333 North Alabama Street, Suite 240
Indianapolis, Indiana 46204
(317) 262-4666
(Name, address, and telephone numbers of person authorized to receive
notices and communications on behalf of the persons filing statement)
With copies to:
Chad J. Rubin
Duane Morris LLP
30 South 17th Street
Philadelphia, Pennsylvania 19103
(215) 979-1000
¨ | Check the box if the filing relates solely to preliminary communications made before the commencement of a tender offer. |
This Amendment No. 2 amends and supplements the Solicitation/Recommendation Statement on Schedule 14D-9 originally filed by CTI Group (Holdings) Inc., a Delaware corporation (the “Company”), with the Securities and Exchange Commission on November 4, 2015, and subsequently amended (as amended from time to time, the “Schedule 14D-9”), relating to the tender offer by New Acquisitions Corporation (“Purchaser”), a Delaware corporation and wholly owned subsidiary of Enghouse Systems Limited, an Ontario corporation (“Parent”), to purchase all of the issued and outstanding shares of the Company’s Class A common stock, par value $0.01 per share (the “Shares”). This Amendment No. 2 is being filed to reflect certain updates to the Schedule 14D-9, as set forth below. Except as specifically noted herein, the information set forth in the Schedule 14D-9 remains unchanged. Capitalized terms used but not defined in this Amendment No. 2 have the meanings ascribed to them in the Schedule 14D-9.

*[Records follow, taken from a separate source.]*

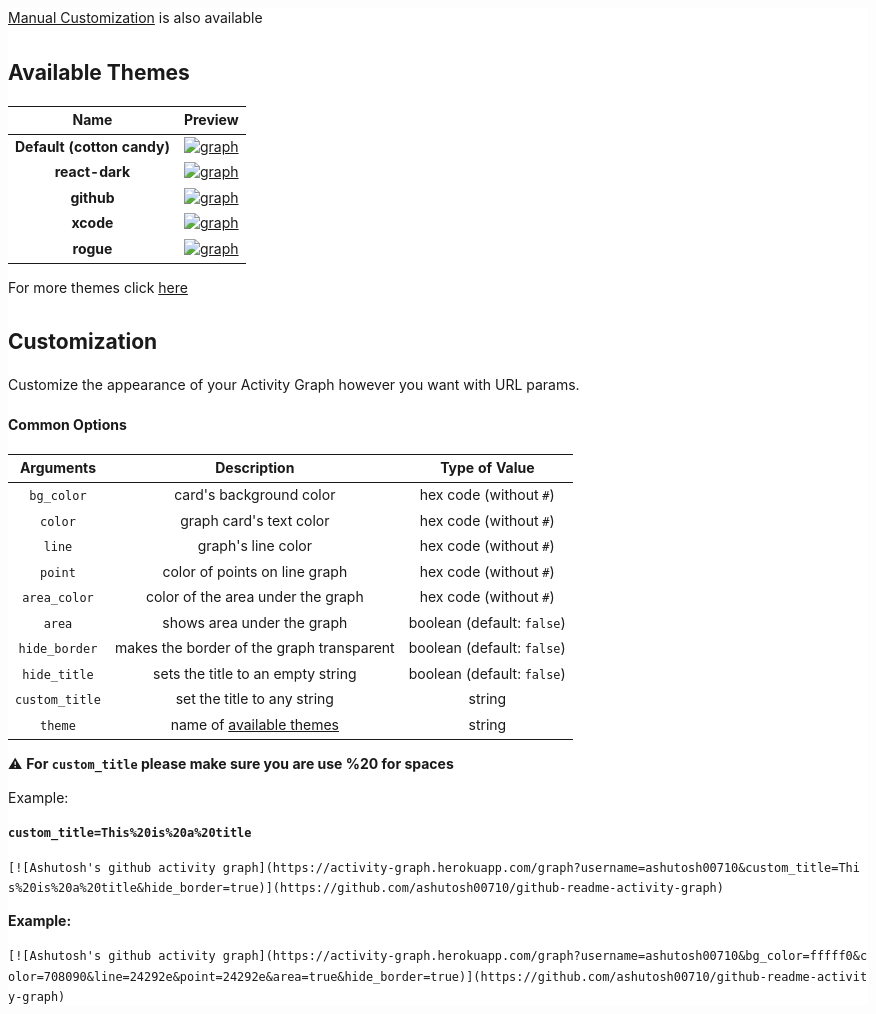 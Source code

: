 [Manual Customization](#customization) is also available

<a href="#available-themes" id="user-content-available-themes" class="anchor"></a>Available Themes
--------------------------------------------------------------------------------------------------

<table><thead><tr class="header"><th style="text-align: center;">Name</th><th style="text-align: center;">Preview</th></tr></thead><tbody><tr class="odd"><td style="text-align: center;"><strong>Default (cotton candy)</strong></td><td style="text-align: center;"><a href="https://github.com/bgoonz/github-readme-activity-graph/blob/main/asset/default.svg"><img src="https://github.com/bgoonz/github-readme-activity-graph/raw/main/asset/default.svg" alt="graph" height="250" /></a></td></tr><tr class="even"><td style="text-align: center;"><strong>react-dark</strong></td><td style="text-align: center;"><a href="https://github.com/bgoonz/github-readme-activity-graph/blob/main/asset/react-dark.svg"><img src="https://github.com/bgoonz/github-readme-activity-graph/raw/main/asset/react-dark.svg" alt="graph" height="250" /></a></td></tr><tr class="odd"><td style="text-align: center;"><strong>github</strong></td><td style="text-align: center;"><a href="https://github.com/bgoonz/github-readme-activity-graph/blob/main/asset/github.svg"><img src="https://github.com/bgoonz/github-readme-activity-graph/raw/main/asset/github.svg" alt="graph" height="250" /></a></td></tr><tr class="even"><td style="text-align: center;"><strong>xcode</strong></td><td style="text-align: center;"><a href="https://github.com/bgoonz/github-readme-activity-graph/blob/main/asset/xcode.svg"><img src="https://github.com/bgoonz/github-readme-activity-graph/raw/main/asset/xcode.svg" alt="graph" height="250" /></a></td></tr><tr class="odd"><td style="text-align: center;"><strong>rogue</strong></td><td style="text-align: center;"><a href="https://github.com/bgoonz/github-readme-activity-graph/blob/main/asset/rogue.svg"><img src="https://github.com/bgoonz/github-readme-activity-graph/raw/main/asset/rogue.svg" alt="graph" height="250" /></a></td></tr></tbody></table>

For more themes click [here](https://github.com/Ashutosh00710/github-readme-activity-graph/blob/main/THEMES.md)

<a href="#customization" id="user-content-customization" class="anchor"></a>Customization
-----------------------------------------------------------------------------------------

Customize the appearance of your Activity Graph however you want with URL params.

#### <a href="#common-options" id="user-content-common-options" class="anchor"></a>Common Options

<table><thead><tr class="header"><th style="text-align: center;">Arguments</th><th style="text-align: center;">Description</th><th style="text-align: center;">Type of Value</th></tr></thead><tbody><tr class="odd"><td style="text-align: center;"><code>bg_color</code></td><td style="text-align: center;">card's background color</td><td style="text-align: center;">hex code (without <code>#</code>)</td></tr><tr class="even"><td style="text-align: center;"><code>color</code></td><td style="text-align: center;">graph card's text color</td><td style="text-align: center;">hex code (without <code>#</code>)</td></tr><tr class="odd"><td style="text-align: center;"><code>line</code></td><td style="text-align: center;">graph's line color</td><td style="text-align: center;">hex code (without <code>#</code>)</td></tr><tr class="even"><td style="text-align: center;"><code>point</code></td><td style="text-align: center;">color of points on line graph</td><td style="text-align: center;">hex code (without <code>#</code>)</td></tr><tr class="odd"><td style="text-align: center;"><code>area_color</code></td><td style="text-align: center;">color of the area under the graph</td><td style="text-align: center;">hex code (without <code>#</code>)</td></tr><tr class="even"><td style="text-align: center;"><code>area</code></td><td style="text-align: center;">shows area under the graph</td><td style="text-align: center;">boolean (default: <code>false</code>)</td></tr><tr class="odd"><td style="text-align: center;"><code>hide_border</code></td><td style="text-align: center;">makes the border of the graph transparent</td><td style="text-align: center;">boolean (default: <code>false</code>)</td></tr><tr class="even"><td style="text-align: center;"><code>hide_title</code></td><td style="text-align: center;">sets the title to an empty string</td><td style="text-align: center;">boolean (default: <code>false</code>)</td></tr><tr class="odd"><td style="text-align: center;"><code>custom_title</code></td><td style="text-align: center;">set the title to any string</td><td style="text-align: center;">string</td></tr><tr class="even"><td style="text-align: center;"><code>theme</code></td><td style="text-align: center;">name of <a href="#available-themes">available themes</a></td><td style="text-align: center;">string</td></tr></tbody></table>

⚠ **For `custom_title` please make sure you are use %20 for spaces**

Example:

**`custom_title=This%20is%20a%20title`**

    [![Ashutosh's github activity graph](https://activity-graph.herokuapp.com/graph?username=ashutosh00710&custom_title=This%20is%20a%20title&hide_border=true)](https://github.com/ashutosh00710/github-readme-activity-graph)

**Example:**

    [![Ashutosh's github activity graph](https://activity-graph.herokuapp.com/graph?username=ashutosh00710&bg_color=fffff0&color=708090&line=24292e&point=24292e&area=true&hide_border=true)](https://github.com/ashutosh00710/github-readme-activity-graph)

Item 8. | Additional Information |
Item 8 of the Schedule 14D-9 is hereby amended and supplemented by inserting the following text immediately after the last paragraph under the section entitled “Information Regarding Golden Parachute Compensation – Aggregate Amounts of Potential Compensation”:
“Expiration of Offer
At 9:00 a.m., New York City time, on Friday, December 4, 2015, the Offer expired as scheduled and was not extended. Purchaser was advised by American Stock Transfer & Trust Company, LLC, the depositary for the Offer (the “Depositary”), that, as of the Expiration Date, a total of 25,668,619 Shares were validly tendered into and not withdrawn from the Offer, representing approximately 79% of the currently outstanding Shares on a fully diluted basis. In addition, the Depositary advised that Notices of Guaranteed Delivery have been delivered with respect to 244,960 additional Shares.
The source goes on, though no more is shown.